Revolutioniert wurde die Klavieretüde in technischer, musikalischer und gesellschaftlicher Hinsicht durch Frédéric Chopin. Es war vollkommen neuartig, dass ein Pianist Etüden öffentlich vortrug. Chopin machte die Etüde damit kunst- und salonfähig. Seine virtuosen Etüden waren auch die Stücke, mit denen er die Zuhörer in den Salons am meisten begeisterte.[7] Sie erfuhren später in 56 „Studien“ von Leopold Godowsky sogar noch eine weitere Erschwerung. Chopins Etüden wurden schon damals als „geniale, stets poetisch-ausdrucksvolle Pianistik“ begriffen.[8] Ihre bis dahin unerhörten technischen Schwierigkeiten liegen nicht zuletzt in der Länge und Gleichartigkeit der Bewegung, beispielsweise mit etwa 600 Sexten in Etüde op. 10, Nr. 10. Die Etüden beginnen in C-Dur, was an Johann Sebastian Bachs Wohltemperiertes Klavier erinnert.[9]
Chopin folgten Franz Liszt und später auch Sergei Rachmaninow und Alexander Skrjabin mit eigenen Klavieretüden, welche die technischen Anforderungen noch einmal steigerten.

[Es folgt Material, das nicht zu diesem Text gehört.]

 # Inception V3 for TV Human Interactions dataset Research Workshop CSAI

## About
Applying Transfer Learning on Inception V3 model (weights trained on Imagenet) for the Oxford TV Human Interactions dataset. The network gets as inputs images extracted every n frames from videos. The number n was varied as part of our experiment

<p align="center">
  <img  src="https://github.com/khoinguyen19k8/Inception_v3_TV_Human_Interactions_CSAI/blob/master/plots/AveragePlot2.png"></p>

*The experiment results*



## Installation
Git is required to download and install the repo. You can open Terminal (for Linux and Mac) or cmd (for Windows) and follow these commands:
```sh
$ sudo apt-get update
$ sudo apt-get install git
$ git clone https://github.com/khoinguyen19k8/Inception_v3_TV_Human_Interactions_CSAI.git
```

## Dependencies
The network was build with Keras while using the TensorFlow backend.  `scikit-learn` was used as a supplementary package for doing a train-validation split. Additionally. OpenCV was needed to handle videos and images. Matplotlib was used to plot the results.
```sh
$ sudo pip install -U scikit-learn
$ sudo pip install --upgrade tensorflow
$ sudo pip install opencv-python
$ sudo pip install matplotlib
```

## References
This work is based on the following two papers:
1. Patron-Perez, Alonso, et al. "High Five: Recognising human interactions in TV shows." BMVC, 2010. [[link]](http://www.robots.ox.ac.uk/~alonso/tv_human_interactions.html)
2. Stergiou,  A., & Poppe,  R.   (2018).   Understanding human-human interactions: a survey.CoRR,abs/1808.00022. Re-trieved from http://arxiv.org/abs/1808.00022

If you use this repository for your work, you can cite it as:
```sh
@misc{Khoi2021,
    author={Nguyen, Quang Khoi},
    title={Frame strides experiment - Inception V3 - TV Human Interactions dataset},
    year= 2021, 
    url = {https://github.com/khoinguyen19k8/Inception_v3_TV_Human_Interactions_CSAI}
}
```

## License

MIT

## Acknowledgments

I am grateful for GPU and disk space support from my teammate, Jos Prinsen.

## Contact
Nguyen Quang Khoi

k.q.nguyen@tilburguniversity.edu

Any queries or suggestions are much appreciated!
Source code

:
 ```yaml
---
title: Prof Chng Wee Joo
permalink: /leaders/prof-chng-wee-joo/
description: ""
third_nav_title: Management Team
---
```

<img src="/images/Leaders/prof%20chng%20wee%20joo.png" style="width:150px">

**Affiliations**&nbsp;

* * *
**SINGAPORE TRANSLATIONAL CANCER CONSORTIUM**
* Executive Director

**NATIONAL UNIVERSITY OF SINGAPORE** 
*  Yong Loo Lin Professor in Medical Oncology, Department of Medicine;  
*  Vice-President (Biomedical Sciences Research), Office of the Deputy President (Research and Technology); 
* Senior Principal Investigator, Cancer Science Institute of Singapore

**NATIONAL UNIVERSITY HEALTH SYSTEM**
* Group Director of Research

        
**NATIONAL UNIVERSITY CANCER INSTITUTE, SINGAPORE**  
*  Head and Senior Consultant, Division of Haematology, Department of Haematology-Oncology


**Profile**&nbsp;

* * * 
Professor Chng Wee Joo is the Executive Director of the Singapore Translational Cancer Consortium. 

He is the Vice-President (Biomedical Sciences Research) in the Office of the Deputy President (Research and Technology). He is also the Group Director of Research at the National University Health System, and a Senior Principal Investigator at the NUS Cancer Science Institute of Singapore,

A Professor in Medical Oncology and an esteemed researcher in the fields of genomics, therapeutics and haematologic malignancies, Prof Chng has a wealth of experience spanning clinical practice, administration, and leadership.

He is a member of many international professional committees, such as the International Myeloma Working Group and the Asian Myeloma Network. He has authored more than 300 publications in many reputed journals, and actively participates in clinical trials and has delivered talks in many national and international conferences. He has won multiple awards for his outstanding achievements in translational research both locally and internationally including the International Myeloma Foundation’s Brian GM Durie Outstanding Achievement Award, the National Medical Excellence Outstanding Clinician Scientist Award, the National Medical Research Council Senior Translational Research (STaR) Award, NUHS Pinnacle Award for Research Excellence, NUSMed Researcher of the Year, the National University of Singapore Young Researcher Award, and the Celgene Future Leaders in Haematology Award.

Études d’exécution transcendante lautet der Titel eines Zyklus von zwölf Klavieretüden von Franz Liszt. Die Etüden Liszts liegen in drei unterschiedlichen Fassungen vor. Die erste Fassung entstand 1826, die zweite 1837. Die dritte wurde 1851 oder 1852 fertiggestellt. Mit dem Titel „Études d’exécution transcendante“ ist die dritte Fassung gemeint.
Bei der Übertragung des Werktitels in die deutsche Sprache wird oft der Ausdruck Etüden von aufsteigender Schwierigkeit verwendet. Allerdings trifft diese Gesetzmäßigkeit nicht zu, denn als schwierigste der Etüden werden eher die vierte oder auch die fünfte angesehen. Eine direktere Übertragung des Titels wäre etwa Etüden von übernatürlicher Ausführung. Auch Liszts Etüden waren nicht nur Übungsstücke, sondern wurden vielmehr „zu einer eigenen poetischen Gattung“; er schildert dabei „romantische Impressionen“.[10] Dem Spieler wie Zuhörer begegnen Irrlichter (Feux follets), man begibt sich auf Wilde Jagd und endet im Schneegestöber (Chasse-neige).
Später entstanden die beiden Konzertetüden Gnomenreigen und Waldesrauschen, von Liszt komponiert 1862 oder 1863. Für die Grandes Etudes war ursprünglich eine Gesamtzahl von 24 Stücken in allen Tonarten vorgesehen, doch hat Liszt den Zyklus in dieser Gestalt niemals fertiggestellt. Bei seinem Opus 6 Étude en quarante-huit Exercices dans tous les Tons Majeurs et Mineurs wurden am Ende nur die ersten 12 Stücke fertiggestellt (Erstausgabe 1826; im März 1839 Nachdruck der Erstausgabe als op. 1 durch den Friedrich Hofmeister Musikverlag, Leipzig).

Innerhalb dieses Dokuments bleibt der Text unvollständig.